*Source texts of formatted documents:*
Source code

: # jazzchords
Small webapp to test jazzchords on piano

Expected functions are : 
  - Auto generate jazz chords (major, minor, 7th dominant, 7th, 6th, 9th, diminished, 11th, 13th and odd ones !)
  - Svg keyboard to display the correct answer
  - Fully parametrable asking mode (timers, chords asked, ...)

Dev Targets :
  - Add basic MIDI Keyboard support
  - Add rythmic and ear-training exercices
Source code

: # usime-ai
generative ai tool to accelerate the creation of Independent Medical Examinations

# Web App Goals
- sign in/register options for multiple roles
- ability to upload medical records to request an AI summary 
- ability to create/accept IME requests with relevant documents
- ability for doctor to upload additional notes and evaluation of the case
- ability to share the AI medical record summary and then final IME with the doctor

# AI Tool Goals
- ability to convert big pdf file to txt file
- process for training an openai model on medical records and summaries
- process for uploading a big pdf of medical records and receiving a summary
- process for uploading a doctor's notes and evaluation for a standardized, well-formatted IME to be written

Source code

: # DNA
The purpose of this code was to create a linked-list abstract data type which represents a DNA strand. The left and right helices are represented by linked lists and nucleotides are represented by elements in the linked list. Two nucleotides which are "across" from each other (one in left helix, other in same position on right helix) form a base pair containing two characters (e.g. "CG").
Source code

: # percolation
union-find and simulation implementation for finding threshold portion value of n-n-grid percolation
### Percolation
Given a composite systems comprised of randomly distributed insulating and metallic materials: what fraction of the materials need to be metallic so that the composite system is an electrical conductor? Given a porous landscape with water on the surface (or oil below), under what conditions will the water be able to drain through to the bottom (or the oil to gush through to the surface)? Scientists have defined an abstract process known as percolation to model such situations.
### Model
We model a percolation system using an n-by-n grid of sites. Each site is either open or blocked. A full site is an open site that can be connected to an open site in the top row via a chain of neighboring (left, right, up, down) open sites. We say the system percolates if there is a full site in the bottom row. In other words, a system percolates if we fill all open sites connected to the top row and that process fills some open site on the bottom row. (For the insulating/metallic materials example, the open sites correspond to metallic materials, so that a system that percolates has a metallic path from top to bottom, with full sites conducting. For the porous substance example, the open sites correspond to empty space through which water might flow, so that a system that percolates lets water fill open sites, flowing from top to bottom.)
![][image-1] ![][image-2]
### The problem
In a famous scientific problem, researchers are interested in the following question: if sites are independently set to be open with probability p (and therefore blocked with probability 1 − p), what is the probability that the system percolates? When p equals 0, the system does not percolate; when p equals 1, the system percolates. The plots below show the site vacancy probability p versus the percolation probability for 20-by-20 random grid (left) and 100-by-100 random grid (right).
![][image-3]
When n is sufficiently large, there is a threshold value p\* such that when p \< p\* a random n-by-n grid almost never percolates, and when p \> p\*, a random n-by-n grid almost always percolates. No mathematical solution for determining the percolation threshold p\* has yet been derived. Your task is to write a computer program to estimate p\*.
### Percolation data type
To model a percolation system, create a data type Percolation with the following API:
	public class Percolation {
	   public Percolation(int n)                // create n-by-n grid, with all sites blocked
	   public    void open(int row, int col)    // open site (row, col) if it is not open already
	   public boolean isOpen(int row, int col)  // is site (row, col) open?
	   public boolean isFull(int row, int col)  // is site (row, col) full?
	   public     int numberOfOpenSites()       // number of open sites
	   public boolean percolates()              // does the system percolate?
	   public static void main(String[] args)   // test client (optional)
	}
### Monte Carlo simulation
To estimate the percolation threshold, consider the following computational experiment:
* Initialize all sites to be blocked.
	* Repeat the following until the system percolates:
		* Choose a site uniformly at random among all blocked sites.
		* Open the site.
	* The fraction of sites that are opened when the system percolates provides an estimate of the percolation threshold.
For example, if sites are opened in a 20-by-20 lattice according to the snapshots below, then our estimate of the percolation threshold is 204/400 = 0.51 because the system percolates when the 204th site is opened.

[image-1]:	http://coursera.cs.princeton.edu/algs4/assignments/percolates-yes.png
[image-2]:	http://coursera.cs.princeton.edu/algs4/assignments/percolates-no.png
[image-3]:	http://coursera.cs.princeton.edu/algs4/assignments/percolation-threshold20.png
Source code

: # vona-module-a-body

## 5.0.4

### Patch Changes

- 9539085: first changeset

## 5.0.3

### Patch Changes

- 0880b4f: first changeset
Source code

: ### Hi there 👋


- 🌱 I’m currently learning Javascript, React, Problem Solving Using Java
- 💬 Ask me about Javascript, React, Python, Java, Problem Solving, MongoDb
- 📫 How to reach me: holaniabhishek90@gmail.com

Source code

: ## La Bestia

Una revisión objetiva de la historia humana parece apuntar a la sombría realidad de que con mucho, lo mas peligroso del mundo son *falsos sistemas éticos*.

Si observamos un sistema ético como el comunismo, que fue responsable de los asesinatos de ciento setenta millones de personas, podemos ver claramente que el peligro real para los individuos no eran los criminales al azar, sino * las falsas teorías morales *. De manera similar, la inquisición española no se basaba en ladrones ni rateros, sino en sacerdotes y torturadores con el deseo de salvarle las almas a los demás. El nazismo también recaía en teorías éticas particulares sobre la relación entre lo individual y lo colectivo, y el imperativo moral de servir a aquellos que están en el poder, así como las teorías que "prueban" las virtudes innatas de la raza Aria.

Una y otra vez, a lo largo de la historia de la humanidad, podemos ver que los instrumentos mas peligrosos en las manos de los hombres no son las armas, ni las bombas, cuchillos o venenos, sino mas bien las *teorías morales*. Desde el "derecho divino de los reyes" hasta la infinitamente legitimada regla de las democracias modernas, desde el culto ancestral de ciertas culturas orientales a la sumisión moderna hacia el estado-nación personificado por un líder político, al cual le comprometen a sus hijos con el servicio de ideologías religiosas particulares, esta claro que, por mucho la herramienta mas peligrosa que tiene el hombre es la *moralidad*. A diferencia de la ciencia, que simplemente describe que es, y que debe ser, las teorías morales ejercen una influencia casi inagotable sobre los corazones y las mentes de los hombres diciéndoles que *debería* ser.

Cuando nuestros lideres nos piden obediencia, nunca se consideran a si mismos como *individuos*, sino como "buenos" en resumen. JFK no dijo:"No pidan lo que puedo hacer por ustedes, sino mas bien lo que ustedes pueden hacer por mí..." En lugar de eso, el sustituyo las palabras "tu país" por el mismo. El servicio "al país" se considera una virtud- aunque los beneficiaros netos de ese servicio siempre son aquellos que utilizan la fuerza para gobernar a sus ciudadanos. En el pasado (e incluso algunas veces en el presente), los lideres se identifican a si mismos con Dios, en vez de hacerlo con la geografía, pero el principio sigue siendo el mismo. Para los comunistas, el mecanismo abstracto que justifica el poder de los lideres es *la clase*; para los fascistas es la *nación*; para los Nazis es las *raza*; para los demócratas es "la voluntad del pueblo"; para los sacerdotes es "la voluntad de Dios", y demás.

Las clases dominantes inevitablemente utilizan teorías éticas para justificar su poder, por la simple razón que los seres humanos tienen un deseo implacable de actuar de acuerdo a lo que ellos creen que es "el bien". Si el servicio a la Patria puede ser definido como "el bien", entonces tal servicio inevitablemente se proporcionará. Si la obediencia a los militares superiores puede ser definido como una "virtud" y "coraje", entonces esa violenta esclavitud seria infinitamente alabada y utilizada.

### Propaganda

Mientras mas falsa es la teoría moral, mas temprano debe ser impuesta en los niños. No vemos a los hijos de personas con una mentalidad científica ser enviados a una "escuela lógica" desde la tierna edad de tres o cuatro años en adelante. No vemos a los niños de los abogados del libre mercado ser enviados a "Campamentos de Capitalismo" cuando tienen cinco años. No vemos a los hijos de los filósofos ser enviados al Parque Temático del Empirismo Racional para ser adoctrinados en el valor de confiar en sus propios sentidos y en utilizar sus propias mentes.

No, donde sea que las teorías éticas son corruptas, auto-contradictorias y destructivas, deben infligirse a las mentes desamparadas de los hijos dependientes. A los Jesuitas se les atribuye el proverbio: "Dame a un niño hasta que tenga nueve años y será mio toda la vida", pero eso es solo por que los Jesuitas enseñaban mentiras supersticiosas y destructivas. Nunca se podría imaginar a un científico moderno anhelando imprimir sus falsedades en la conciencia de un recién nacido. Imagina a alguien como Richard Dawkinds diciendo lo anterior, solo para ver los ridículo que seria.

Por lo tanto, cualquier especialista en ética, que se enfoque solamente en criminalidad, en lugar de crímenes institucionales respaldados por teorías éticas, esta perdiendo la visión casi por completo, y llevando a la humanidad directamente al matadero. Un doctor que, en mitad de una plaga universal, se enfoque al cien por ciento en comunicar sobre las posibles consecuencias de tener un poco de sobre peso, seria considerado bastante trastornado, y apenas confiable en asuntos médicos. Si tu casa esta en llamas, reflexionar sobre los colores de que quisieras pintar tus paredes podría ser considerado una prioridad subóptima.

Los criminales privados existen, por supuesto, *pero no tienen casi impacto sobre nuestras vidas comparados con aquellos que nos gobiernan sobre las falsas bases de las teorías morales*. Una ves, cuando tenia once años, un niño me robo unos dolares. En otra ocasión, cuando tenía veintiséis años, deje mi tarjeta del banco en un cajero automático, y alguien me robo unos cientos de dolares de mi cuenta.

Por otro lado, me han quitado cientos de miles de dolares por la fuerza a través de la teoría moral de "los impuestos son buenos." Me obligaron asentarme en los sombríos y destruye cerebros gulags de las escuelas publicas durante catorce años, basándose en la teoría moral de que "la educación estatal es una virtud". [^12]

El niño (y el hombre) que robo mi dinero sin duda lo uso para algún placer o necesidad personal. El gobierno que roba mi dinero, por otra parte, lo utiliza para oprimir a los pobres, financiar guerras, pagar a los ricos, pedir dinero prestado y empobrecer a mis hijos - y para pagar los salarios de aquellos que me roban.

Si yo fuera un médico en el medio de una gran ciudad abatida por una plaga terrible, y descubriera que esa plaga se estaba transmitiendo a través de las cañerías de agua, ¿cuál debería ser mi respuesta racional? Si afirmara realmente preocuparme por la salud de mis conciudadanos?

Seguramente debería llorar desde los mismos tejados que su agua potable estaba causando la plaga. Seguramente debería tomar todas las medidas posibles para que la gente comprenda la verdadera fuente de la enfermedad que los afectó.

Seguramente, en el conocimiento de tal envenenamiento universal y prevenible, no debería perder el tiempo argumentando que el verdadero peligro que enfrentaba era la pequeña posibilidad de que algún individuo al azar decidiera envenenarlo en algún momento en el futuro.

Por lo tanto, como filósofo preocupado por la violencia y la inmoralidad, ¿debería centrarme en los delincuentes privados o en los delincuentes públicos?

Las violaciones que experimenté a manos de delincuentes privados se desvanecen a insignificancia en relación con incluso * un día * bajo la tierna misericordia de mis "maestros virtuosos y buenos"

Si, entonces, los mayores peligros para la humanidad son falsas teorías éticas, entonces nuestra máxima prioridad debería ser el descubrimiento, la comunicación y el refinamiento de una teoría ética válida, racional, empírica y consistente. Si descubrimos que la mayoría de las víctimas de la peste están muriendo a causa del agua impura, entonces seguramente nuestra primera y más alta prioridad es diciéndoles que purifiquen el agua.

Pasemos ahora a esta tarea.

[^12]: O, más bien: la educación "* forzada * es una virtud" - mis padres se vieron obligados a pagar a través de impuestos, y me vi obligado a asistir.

*WORK REQUIRED:*
Filter the entries above and keep only the lines with the word "tierna".

*PROBLEM SOLUTION:*
Mientras mas falsa es la teoría moral, mas temprano debe ser impuesta en los niños. No vemos a los hijos de personas con una mentalidad científica ser enviados a una "escuela lógica" desde la tierna edad de tres o cuatro años en adelante. No vemos a los niños de los abogados del libre mercado ser enviados a "Campamentos de Capitalismo" cuando tienen cinco años. No vemos a los hijos de los filósofos ser enviados al Parque Temático del Empirismo Racional para ser adoctrinados en el valor de confiar en sus propios sentidos y en utilizar sus propias mentes.
Las violaciones que experimenté a manos de delincuentes privados se desvanecen a insignificancia en relación con incluso * un día * bajo la tierna misericordia de mis "maestros virtuosos y buenos"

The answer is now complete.